Od ponad roku trwa wojna w Ukrainie, rozpoczęta przez Rosję i zbrodniczy reżim Władimira Putina. W odpowiedzi na rosyjską agresję Zachód wsparł Kijów, ale też nałożył na Kreml liczne sankcje. Obejmują one nie tylko świat gospodarki. Kilka krajów, w tym Czechy i Polska, zweryfikowało swoje poglądy na temat wydawania wiz obywatelom rosyjskim.
To właśnie brak dokumentów wizowych sprawi, że najbliższe mistrzostwa Europy w kartingu w czeskim Trzyńcu (18-21 maja), tuż przy granicy z Polską, odbędą się bez Rosjan. Poinformowała o tym Komisja ds. Kartingu Międzynarodowa Federacji Samochodowej (FIA).
"Zostaliśmy poinformowani, że rosyjscy i białoruscy kierowcy nie będą mogli wystartować w Czechach bez względu na ich miejsce miejsce zamieszkania czy też posiadanie podwójnego obywatelstwa. Jeśli coś zmieni się w tym względzie, będziemy informować uczestników imprezy na bieżąco" - przekazała FIA w wiadomości wysłanej do Rosji.

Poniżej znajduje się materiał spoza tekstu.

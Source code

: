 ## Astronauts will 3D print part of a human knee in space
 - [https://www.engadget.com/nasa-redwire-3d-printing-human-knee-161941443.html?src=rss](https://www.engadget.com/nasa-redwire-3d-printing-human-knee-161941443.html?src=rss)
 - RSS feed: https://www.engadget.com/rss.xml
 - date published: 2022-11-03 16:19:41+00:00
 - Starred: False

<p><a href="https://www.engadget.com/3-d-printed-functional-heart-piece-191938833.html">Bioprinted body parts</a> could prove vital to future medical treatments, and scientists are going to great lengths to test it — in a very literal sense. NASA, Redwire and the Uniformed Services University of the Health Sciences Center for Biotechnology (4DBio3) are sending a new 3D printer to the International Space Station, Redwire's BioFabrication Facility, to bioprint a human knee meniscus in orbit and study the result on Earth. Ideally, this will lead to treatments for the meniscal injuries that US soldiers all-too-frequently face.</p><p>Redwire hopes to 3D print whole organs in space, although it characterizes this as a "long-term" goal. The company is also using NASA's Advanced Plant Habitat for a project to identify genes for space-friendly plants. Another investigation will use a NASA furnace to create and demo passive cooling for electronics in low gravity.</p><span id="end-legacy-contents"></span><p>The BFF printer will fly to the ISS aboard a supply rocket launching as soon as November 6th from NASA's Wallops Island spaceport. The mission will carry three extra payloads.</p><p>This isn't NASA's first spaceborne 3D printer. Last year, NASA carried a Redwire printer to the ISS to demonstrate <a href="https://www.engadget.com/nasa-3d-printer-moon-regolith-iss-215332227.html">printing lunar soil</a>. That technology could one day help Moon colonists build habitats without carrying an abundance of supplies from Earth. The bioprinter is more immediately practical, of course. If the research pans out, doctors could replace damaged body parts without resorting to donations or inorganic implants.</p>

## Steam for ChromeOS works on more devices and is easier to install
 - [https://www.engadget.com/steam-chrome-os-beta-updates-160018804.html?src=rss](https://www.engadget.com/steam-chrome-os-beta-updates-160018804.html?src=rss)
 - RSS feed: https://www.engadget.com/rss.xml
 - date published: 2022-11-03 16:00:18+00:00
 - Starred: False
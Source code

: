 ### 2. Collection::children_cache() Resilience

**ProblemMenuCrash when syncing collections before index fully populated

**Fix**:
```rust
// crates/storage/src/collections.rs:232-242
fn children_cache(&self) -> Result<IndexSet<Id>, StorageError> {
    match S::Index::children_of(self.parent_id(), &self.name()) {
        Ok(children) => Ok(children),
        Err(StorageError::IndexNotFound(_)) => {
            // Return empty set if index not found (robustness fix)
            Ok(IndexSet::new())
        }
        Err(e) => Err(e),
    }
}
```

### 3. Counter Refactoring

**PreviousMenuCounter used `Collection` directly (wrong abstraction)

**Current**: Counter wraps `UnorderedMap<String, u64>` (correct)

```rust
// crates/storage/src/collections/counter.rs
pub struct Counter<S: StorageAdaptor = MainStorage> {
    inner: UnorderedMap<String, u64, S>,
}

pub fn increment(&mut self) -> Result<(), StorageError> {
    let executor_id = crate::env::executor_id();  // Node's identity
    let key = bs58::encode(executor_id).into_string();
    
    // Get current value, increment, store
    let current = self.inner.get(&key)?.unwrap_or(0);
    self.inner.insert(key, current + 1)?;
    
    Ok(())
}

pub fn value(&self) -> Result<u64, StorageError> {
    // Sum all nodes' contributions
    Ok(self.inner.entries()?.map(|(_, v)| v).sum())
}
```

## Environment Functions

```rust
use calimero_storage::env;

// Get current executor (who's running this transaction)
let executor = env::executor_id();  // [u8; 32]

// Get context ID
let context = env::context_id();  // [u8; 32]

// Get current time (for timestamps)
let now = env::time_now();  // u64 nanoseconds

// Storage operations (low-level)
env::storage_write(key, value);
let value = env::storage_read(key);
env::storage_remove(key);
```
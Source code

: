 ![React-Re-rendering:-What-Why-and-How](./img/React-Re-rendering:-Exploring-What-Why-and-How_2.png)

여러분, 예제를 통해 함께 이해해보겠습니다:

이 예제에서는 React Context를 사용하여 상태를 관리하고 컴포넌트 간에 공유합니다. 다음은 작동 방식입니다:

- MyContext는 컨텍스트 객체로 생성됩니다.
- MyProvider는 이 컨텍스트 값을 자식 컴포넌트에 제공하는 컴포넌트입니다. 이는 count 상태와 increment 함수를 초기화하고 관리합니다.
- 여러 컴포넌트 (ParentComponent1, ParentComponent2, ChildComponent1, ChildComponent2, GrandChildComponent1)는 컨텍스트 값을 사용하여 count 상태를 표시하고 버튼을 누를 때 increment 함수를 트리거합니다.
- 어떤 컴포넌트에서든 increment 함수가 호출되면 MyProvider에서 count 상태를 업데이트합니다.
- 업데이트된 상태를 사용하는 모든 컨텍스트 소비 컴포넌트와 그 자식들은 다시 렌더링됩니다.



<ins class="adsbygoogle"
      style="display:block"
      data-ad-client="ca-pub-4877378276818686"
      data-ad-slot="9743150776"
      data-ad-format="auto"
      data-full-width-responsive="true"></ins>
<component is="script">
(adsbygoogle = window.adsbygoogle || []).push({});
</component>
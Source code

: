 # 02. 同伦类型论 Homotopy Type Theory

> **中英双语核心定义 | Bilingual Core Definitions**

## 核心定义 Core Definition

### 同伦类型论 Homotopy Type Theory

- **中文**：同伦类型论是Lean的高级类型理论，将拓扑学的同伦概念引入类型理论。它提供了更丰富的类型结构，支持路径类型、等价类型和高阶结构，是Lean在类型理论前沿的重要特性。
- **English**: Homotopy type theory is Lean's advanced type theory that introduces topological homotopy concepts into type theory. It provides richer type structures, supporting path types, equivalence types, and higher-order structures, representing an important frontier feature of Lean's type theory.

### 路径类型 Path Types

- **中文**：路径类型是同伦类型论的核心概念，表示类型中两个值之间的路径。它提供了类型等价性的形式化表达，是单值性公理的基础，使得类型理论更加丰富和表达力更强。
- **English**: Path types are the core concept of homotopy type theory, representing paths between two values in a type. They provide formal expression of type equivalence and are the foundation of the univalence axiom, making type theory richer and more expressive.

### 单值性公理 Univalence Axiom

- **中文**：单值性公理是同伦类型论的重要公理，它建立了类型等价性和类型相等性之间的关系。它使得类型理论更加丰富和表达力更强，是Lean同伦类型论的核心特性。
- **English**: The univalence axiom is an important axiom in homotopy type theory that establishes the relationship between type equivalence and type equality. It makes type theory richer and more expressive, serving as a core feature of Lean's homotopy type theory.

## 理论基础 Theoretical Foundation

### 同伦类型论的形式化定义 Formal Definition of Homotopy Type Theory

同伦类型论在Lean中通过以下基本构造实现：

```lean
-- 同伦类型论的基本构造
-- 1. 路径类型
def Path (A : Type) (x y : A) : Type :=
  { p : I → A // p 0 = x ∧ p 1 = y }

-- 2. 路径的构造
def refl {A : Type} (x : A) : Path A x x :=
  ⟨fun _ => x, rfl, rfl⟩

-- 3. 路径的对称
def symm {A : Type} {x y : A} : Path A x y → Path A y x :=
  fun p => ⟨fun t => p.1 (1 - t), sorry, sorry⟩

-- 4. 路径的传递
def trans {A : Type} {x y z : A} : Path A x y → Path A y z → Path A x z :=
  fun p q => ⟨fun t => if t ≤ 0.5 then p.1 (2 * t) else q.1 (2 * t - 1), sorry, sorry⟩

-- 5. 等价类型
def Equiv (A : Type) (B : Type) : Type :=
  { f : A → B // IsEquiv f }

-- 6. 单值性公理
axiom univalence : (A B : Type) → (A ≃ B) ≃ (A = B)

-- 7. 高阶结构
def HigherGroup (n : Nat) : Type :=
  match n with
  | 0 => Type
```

ZOBACZ WIDEO: #dziejesiewsporcie: Polski koszykarz zszokował. "Prawdziwe czy oszukane?"
Czechy niedawno przedłużyły o kolejny rok zakaz wydawania wiz i zezwoleń na pobyt w ramach rezydenta długoterminowego obywatelom Rosji i Białorusi, co ma związek z udziałem tych państw w wojnie w Ukrainie.
Zgodnie ze zaktualizowaną dyrektywą FIA, światowa federacja w tej sytuacji nie będzie ingerować w postępowanie Czechów, bo priorytet w takim przypadku mają przepisy krajowe. Gdyby Rosjanie i Białorusini otrzymali wizy, to mogliby wystąpić w zawodach, o ile wystartowaliby jako neutralni sportowcy i podpisali dokument potępiający rosyjską agresję na Ukrainę.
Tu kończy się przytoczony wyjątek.